Potvin’s 2-stage adaptive design + RSABE/ABEL [Two-Stage / GS Designs]

posted by GSD – Canada, 2012-08-31 18:30 (4614 d 00:27 ago) – Posting: # 9134
Views: 21,183

Hi Helmut,

Thanks a lot for your reply! The following are my thoughts in regards to the issues:

❝ EMA’s crippled ‘models’ (both Methods A and B according to the Q&A-document) assume a common (equal!) variance of test and reference. Weird, because in many cases (pharmaceutical technology improves) and the variance of the reference is higher than the one of the test. In simulations you should account for that


Yes, I will take into account the difference in variance of the test and reference while doing the simulation.

❝ The sample size estimation for stage 2 is not straightforward. This is actually the major obstacle. Assuming you already have a validated framework, you would run simulations like the two Lázlos did. But if you set up your own simulations in every run you would have to embed the same stuff – or simply use their tables, which have a too wide step size (CVs and GMRs 5%). I had the same idea a while ago and estimated the runtime on my machine with six years 24/7).


As for the major obstacle you mentioned, I think I should be able to get a fairly good estimate by first obtaining all of the power/sample size tables (as the two Lazlos did), but for a much smaller increment (e.g. increments of CVs and GMRs of say 0.5% or 1%). I will then run the actual simulation and for each run query the result tables. Assuming I use 10^4 simulations, the production of all these tables should take no longer than 2 weeks.
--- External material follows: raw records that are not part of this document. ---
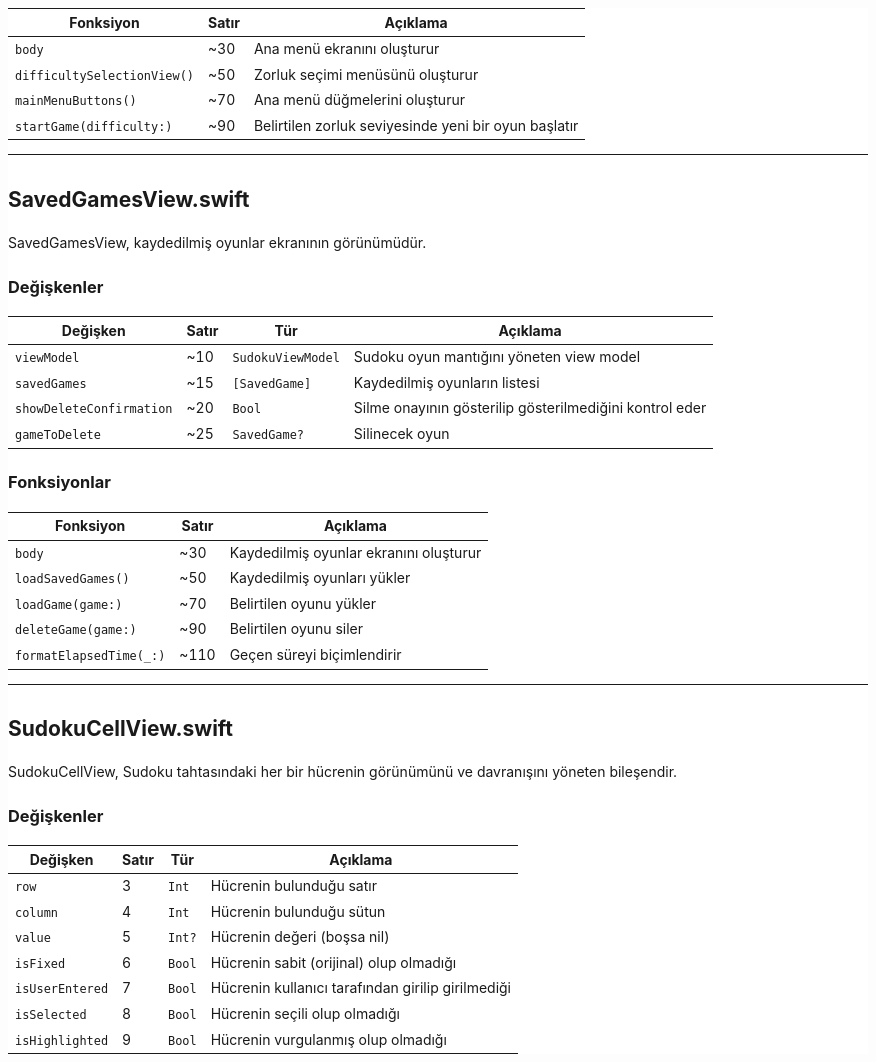 | Fonksiyon | Satır | Açıklama |
|-----------|-------|----------|
| `body` | ~30 | Ana menü ekranını oluşturur |
| `difficultySelectionView()` | ~50 | Zorluk seçimi menüsünü oluşturur |
| `mainMenuButtons()` | ~70 | Ana menü düğmelerini oluşturur |
| `startGame(difficulty:)` | ~90 | Belirtilen zorluk seviyesinde yeni bir oyun başlatır |

---

## SavedGamesView.swift

SavedGamesView, kaydedilmiş oyunlar ekranının görünümüdür.

### Değişkenler

| Değişken | Satır | Tür | Açıklama |
|----------|-------|-----|----------|
| `viewModel` | ~10 | `SudokuViewModel` | Sudoku oyun mantığını yöneten view model |
| `savedGames` | ~15 | `[SavedGame]` | Kaydedilmiş oyunların listesi |
| `showDeleteConfirmation` | ~20 | `Bool` | Silme onayının gösterilip gösterilmediğini kontrol eder |
| `gameToDelete` | ~25 | `SavedGame?` | Silinecek oyun |


### Fonksiyonlar

| Fonksiyon | Satır | Açıklama |
|-----------|-------|----------|
| `body` | ~30 | Kaydedilmiş oyunlar ekranını oluşturur |
| `loadSavedGames()` | ~50 | Kaydedilmiş oyunları yükler |
| `loadGame(game:)` | ~70 | Belirtilen oyunu yükler |
| `deleteGame(game:)` | ~90 | Belirtilen oyunu siler |
| `formatElapsedTime(_:)` | ~110 | Geçen süreyi biçimlendirir |


---

## SudokuCellView.swift

SudokuCellView, Sudoku tahtasındaki her bir hücrenin görünümünü ve davranışını yöneten bileşendir.

### Değişkenler

| Değişken | Satır | Tür | Açıklama |
|----------|-------|-----|----------|
| `row` | 3 | `Int` | Hücrenin bulunduğu satır |
| `column` | 4 | `Int` | Hücrenin bulunduğu sütun |
| `value` | 5 | `Int?` | Hücrenin değeri (boşsa nil) |
| `isFixed` | 6 | `Bool` | Hücrenin sabit (orijinal) olup olmadığı |
| `isUserEntered` | 7 | `Bool` | Hücrenin kullanıcı tarafından girilip girilmediği |
| `isSelected` | 8 | `Bool` | Hücrenin seçili olup olmadığı |
| `isHighlighted` | 9 | `Bool` | Hücrenin vurgulanmış olup olmadığı |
❝ At last coming back to you question. Simulate as usual - but you have to employ a conventional ABE-model if CV<30%, ABEL above + the 50% cap + the GMR-restriction. At CV 30%, half of the studies have to assessed by ABE and the other half by ABEL.


This is actually the main obstacle for me. When I simulate from a normal distribution with mean centered on ln(0.8) or ln(1.25) and employ the different models based on the different sample CVs, I get a wildly inflated type I error.

Let’s just start with the usual 1-stage design with a full replicate model and consider EMA scaling. If I simulate as above, I get an empirical type I error of 5.1%, 8.5% 25.4%, 36.9%, 47.1% and 49.8% for CVs of 10%, 30%, 35%, 40%, 50% and 70% respectively. (The sample size that I used in each case was powered at 80%).

Should I try instead to find the center of the distribution that would allow me to control the type I error at exactly 5%? For example, when the CV is 40%, if I simulate from a normal distribution with mean centered on 0.748, it will give me an empirical type I error of ~5%.